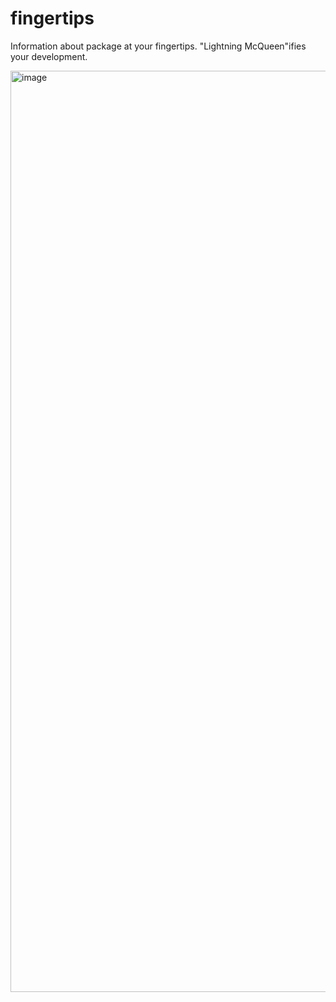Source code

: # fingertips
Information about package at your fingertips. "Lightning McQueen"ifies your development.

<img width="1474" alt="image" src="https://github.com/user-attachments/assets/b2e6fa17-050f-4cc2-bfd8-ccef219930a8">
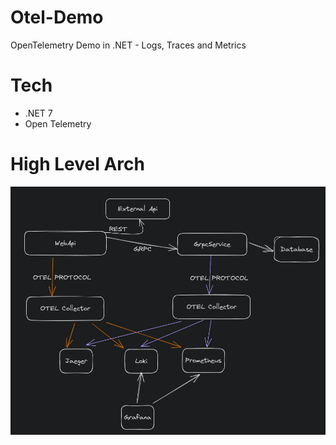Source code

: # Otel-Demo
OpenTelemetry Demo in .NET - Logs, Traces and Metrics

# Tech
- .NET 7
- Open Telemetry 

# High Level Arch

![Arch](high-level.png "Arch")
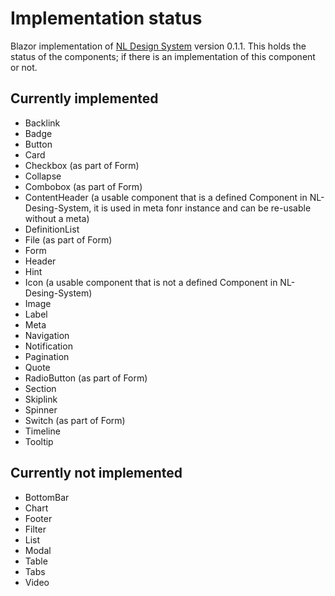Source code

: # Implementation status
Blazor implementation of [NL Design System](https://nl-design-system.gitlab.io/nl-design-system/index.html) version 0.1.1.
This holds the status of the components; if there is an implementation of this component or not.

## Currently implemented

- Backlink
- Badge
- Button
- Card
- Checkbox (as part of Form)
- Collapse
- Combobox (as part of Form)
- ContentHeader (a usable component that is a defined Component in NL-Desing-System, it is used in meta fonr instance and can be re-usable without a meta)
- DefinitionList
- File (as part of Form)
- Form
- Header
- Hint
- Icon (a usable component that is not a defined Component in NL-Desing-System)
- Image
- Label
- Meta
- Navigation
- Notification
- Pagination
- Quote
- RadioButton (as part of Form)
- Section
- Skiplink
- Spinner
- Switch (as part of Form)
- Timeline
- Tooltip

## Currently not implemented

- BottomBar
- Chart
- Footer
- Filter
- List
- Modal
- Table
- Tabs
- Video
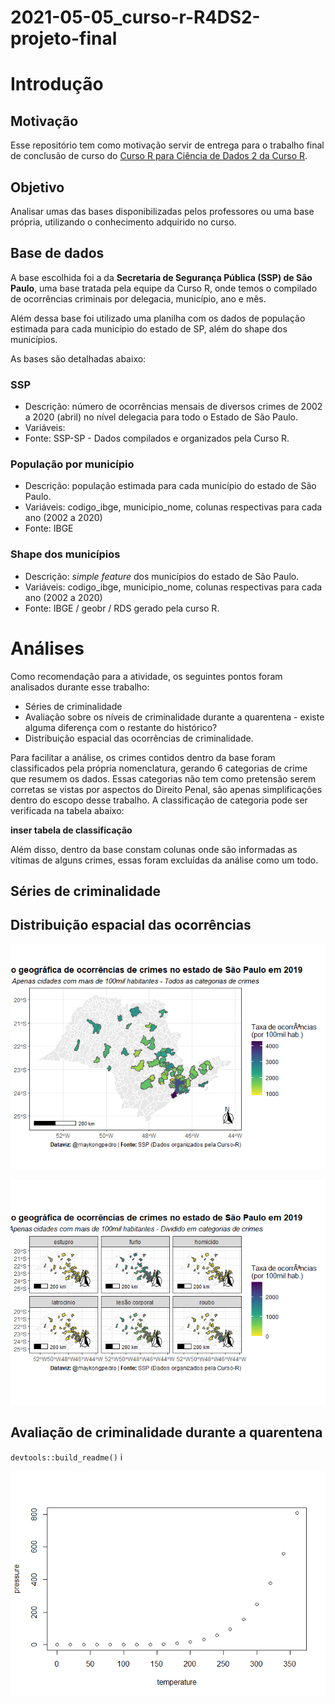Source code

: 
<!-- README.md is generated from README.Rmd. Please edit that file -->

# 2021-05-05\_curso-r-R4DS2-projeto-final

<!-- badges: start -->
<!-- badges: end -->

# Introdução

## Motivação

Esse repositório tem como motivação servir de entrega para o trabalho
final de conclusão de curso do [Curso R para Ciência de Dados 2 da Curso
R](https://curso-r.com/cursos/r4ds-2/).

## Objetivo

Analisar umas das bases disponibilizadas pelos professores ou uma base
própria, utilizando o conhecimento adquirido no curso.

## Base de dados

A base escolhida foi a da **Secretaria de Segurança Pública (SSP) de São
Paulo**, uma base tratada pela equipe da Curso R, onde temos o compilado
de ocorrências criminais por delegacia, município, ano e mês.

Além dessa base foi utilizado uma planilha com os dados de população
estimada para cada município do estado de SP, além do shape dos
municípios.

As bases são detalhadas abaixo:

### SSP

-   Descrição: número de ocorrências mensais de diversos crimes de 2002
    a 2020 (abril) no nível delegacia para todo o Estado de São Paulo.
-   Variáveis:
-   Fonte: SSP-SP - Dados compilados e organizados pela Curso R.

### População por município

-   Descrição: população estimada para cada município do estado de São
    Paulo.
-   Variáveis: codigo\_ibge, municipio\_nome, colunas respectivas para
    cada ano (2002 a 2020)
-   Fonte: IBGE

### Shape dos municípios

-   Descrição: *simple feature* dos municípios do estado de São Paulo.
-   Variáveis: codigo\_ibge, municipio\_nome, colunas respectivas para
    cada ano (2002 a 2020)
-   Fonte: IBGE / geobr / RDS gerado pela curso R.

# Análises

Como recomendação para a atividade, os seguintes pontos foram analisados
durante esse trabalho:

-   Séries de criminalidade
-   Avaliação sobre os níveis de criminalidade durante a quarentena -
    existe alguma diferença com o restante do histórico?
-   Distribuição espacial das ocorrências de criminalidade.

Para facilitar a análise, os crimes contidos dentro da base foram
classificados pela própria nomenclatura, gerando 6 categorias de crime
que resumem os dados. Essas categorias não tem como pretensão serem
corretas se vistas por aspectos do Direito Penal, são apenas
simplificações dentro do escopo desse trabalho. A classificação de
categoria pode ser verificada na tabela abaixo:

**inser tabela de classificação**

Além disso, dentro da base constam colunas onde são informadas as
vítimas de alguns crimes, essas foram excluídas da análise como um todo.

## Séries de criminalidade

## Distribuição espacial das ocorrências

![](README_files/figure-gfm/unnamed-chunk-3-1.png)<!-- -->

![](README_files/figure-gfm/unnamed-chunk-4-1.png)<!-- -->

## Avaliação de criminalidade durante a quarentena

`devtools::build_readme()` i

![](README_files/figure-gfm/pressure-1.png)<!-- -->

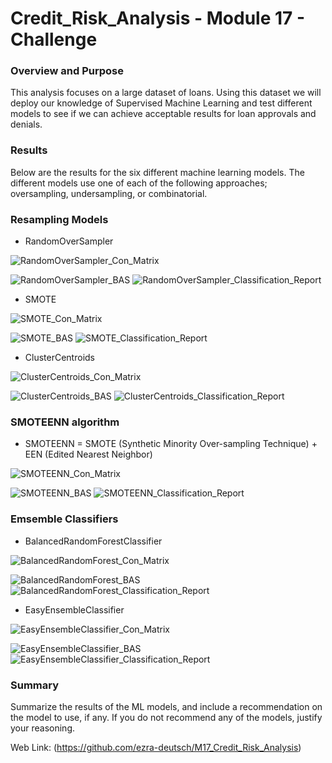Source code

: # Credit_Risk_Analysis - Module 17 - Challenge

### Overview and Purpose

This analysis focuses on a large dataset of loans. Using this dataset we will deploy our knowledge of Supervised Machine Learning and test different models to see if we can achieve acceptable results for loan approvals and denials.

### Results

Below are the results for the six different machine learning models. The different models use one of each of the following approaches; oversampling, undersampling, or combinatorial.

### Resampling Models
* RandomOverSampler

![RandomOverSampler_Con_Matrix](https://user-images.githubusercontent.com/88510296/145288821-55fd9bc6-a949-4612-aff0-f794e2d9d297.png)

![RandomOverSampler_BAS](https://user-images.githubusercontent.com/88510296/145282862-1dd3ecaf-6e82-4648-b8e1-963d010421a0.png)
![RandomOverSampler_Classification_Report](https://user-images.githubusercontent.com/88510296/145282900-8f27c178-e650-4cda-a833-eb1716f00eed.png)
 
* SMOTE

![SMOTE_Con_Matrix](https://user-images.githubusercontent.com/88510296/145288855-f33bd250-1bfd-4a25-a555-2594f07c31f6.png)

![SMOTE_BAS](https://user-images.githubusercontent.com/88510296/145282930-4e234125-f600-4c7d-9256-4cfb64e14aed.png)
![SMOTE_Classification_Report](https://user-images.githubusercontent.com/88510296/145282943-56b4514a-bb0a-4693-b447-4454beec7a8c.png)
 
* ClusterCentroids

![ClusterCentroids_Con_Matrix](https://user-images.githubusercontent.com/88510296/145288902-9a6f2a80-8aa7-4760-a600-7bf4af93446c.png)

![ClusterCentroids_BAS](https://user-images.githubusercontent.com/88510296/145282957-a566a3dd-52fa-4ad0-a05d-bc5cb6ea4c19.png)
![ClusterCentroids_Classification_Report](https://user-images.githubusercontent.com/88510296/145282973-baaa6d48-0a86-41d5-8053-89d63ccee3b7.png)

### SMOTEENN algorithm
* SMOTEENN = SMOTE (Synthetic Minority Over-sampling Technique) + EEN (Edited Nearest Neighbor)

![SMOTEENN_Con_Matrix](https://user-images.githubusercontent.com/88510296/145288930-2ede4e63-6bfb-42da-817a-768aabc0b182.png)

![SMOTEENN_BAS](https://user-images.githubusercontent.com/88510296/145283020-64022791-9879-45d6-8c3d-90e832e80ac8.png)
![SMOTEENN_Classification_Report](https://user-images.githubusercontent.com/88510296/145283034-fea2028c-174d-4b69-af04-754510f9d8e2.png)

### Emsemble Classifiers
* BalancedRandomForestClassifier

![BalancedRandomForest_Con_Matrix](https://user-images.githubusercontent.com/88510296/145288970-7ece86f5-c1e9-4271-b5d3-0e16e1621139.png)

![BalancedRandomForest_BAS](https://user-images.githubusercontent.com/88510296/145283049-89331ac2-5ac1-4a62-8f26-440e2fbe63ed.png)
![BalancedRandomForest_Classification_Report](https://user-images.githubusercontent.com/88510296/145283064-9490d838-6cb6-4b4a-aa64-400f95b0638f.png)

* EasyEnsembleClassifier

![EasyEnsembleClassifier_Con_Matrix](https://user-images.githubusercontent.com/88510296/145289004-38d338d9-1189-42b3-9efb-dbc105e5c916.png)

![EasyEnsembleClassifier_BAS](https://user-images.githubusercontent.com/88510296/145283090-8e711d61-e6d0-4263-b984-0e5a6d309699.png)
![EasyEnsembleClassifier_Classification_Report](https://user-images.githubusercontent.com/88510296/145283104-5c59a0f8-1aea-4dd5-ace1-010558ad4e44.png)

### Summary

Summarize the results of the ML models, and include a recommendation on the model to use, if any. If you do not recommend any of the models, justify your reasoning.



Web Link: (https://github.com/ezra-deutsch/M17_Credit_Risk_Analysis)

------------------------------------------------------------

**WORK TASK**
List the lines of the material in which the word "chunk" occurs.

**WRITTEN ANSWER**
![](README_files/figure-gfm/unnamed-chunk-3-1.png)<!-- -->
![](README_files/figure-gfm/unnamed-chunk-4-1.png)<!-- -->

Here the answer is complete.